To get around this, you can say
(/ROOT/Client/Contacts/Contact[isReferrer='0'])[1]/ContactFirstName
(Grouping the entire expression indicates the predicate [1] applies to the expression as a whole.)
But I actually rather like Corey's solution
string(/ROOT/Client/Contacts/Contact[isReferrer='0']/ContactFirstName)

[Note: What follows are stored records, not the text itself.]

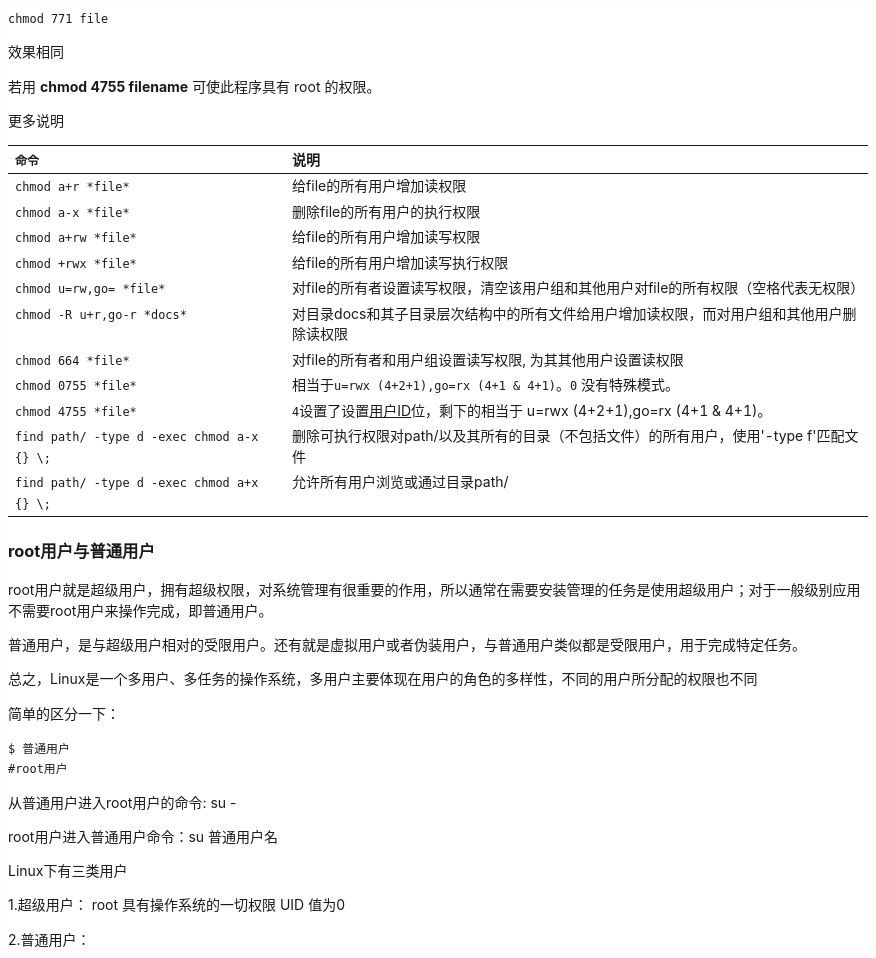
 ```
chmod 771 file
```

效果相同

若用 **chmod 4755 filename** 可使此程序具有 root 的权限。

更多说明

| `命令`                                     | 说明                                                         |
| :----------------------------------------- | :----------------------------------------------------------- |
| `chmod a+r *file*`                         | 给file的所有用户增加读权限                                   |
| `chmod a-x *file*`                         | 删除file的所有用户的执行权限                                 |
| `chmod a+rw *file*`                        | 给file的所有用户增加读写权限                                 |
| `chmod +rwx *file*`                        | 给file的所有用户增加读写执行权限                             |
| `chmod u=rw,go= *file*`                    | 对file的所有者设置读写权限，清空该用户组和其他用户对file的所有权限（空格代表无权限） |
| `chmod -R u+r,go-r *docs*`                 | 对目录docs和其子目录层次结构中的所有文件给用户增加读权限，而对用户组和其他用户删除读权限 |
| `chmod 664 *file*`                         | 对file的所有者和用户组设置读写权限, 为其其他用户设置读权限   |
| `chmod 0755 *file*`                        | 相当于`u=rwx (4+2+1),go=rx (4+1 & 4+1)`。`0` 没有特殊模式。  |
| `chmod 4755 *file*`                        | `4`设置了设置[用户ID](https://www.runoob.com/wiki/用户ID)位，剩下的相当于 u=rwx (4+2+1),go=rx (4+1 & 4+1)。 |
| `find path/ -type d -exec chmod a-x {} \;` | 删除可执行权限对path/以及其所有的目录（不包括文件）的所有用户，使用'-type f'匹配文件 |
| `find path/ -type d -exec chmod a+x {} \;` | 允许所有用户浏览或通过目录path/                              |





### root用户与普通用户

root用户就是超级用户，拥有超级权限，对系统管理有很重要的作用，所以通常在需要安装管理的任务是使用超级用户；对于一般级别应用不需要root用户来操作完成，即普通用户。

普通用户，是与超级用户相对的受限用户。还有就是虚拟用户或者伪装用户，与普通用户类似都是受限用户，用于完成特定任务。

总之，Linux是一个多用户、多任务的操作系统，多用户主要体现在用户的角色的多样性，不同的用户所分配的权限也不同

简单的区分一下：

```
$ 普通用户
#root用户
```

从普通用户进入root用户的命令: su -

root用户进入普通用户命令：su 普通用户名

Linux下有三类用户

  1.超级用户： root 具有操作系统的一切权限 UID 值为0

  2.普通用户：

...although were I to use it in a stylesheet, I'd certainly explain it in a comment -- as something non-obvious that might be expected to break if, say, the rules of how node-sets are converted into strings should change....
Cheers, Wendell
At 11:36 PM 1/6/2003, Joerg's wrote:
Maybe you can better use some possible optimizations of the proceesor by adding [1] into the expression:
/ROOT/Client/Contacts/Contact[isReferrer='0'][1]/ContactFirstName
Furthermore you sometimes need a node set (even it's a single node) and not a string, e.g. <xsl:apply-templates select="/ROOT/Client/Contacts/Contact[isReferrer='0'][1]/ContactFirstName"/>, that won't work with string().
Simon has a little error in his expression. He selects the first Contact element, independent of [isReferrer='0'] or not. If this first Contact element does not have a child 'isReferrer' with text value '0', his node set would be empty.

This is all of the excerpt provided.